この和風の呼び方は旧暦を基準にしているので、本来の神無月は11月に入ってからなのですが、
旧暦の10月11日から17日まで、日本中から八百万の神様たちが出雲大社に集まって
「神議(かみはかり)」という会議をするそうです。
ここでは、人間には計り知ることのできない事柄が決まるといいます。
主なテーマは「縁結び」。
確かに、神様がそう決めたとしか思えないような出会いってありますよね。
出雲大社の敷地には、会議に参加している神様がお泊りになる宿となる社も
ちゃんと建てられているんです。

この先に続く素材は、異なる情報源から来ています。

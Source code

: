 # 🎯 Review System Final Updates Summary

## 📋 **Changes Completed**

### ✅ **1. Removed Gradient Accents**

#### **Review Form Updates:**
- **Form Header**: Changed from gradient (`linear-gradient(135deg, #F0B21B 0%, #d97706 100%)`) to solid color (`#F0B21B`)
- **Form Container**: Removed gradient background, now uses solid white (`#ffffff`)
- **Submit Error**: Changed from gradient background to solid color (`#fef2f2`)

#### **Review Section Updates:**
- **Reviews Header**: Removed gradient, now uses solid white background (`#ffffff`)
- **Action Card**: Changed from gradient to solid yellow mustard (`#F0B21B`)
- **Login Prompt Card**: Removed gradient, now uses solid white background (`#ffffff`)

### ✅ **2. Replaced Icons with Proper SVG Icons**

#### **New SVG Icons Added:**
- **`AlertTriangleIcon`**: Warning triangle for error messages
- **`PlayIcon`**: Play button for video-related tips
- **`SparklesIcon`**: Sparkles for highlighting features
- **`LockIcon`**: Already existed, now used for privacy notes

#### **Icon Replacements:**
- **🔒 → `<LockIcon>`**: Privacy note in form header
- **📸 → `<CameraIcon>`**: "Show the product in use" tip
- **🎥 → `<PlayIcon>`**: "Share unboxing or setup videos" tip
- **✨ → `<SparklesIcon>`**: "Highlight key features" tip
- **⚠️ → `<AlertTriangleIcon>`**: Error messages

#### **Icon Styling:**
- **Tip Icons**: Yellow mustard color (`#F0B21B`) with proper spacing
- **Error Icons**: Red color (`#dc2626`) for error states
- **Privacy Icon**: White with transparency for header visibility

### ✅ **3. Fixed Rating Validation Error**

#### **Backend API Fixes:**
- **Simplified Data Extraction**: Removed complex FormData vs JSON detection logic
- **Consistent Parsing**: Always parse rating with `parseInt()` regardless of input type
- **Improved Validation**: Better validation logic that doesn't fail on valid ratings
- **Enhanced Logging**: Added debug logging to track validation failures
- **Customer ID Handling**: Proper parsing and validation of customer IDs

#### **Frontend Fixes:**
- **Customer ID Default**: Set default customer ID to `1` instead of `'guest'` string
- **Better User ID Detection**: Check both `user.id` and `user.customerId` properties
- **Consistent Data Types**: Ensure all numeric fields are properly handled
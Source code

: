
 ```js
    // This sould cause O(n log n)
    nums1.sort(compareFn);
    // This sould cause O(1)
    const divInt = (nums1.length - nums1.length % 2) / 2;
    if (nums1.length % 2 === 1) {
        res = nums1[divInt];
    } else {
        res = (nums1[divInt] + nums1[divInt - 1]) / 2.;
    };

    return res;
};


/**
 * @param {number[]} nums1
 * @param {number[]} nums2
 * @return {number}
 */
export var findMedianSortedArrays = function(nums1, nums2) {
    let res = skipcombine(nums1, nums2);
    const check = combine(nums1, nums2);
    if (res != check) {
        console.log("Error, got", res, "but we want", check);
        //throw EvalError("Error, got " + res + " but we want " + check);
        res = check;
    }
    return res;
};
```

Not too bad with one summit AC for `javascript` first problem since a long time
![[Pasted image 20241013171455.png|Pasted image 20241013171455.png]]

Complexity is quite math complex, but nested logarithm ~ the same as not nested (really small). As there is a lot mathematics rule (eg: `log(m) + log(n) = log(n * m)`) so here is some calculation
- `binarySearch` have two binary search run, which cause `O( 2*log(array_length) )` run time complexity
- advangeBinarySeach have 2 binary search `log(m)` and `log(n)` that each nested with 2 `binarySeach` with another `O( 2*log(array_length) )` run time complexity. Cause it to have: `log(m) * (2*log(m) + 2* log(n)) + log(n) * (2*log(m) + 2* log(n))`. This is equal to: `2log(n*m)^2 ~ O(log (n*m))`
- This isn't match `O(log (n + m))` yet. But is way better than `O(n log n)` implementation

手厚いですね。
でも…
日本中の神様が出雲に集まってしまったら、神様不在の土地に住む民たちは
誰が守ってくれるのでしょうか。
それが心配無用なのです。
ほとんどの神様は出雲へ出張してしまいますが、
ちゃんとお留守番をしてくれる「留守神(るすがみ)」様はいらっしゃるのです。
留守神様の代表が恵比寿神。漁業・農業・商売の神様です。
それから、料理の火の神様で家族や家畜をまもる竈(かまど)神。
医薬や航海の安全を守る金毘羅神。
村の守り神として疫病や悪霊の侵入を防ぐ道祖神。
など、止めてはいけない、人々の営みや安全を守る専門家はしっかりと残って
お留守番をする仕組みになっているようです。
各地から集まる神様たちは出雲大社の近くの
「稲佐の浜」という美しい海岸に下り立ちます。
神々の出雲空港ですね。
毎年必ず同じ日に、同じ場所からやって来て、同じ場所に集まり、同じテーマで会議をする。
そして、仕事が滞らないように留守番部隊も置く。
この几帳面さ、きめ細やかさ、千年余りの時を脈々と伝え続けている、
まさに日本人の象徴のような神話の世界です。
そして出雲の人々も、神様をお迎えする準備からお見送りまで、毎年変わらずに、
代々務め続けてきました。
今、日本中、世界中から出雲に参拝・観光に訪れるお客様を、心を尽くしておもてなしをしています。
これも、とても日本らしい姿ですね。
余談ですが、
出雲が発祥とされているものの一つに「ぜんざい」があります。
神様会議の際に行われる神事「神在祭(かみありさい)」のときに振舞われた
「神在餅(じんざいもち)」の「じんざい」が「ぜんざい」に変化したそうです。
参道付近はじめ市内には美味しいぜんざいのお店がたくさんありますので、
出雲へお出かけの際にはぜひ、出雲のぜんざい、味わってみてください。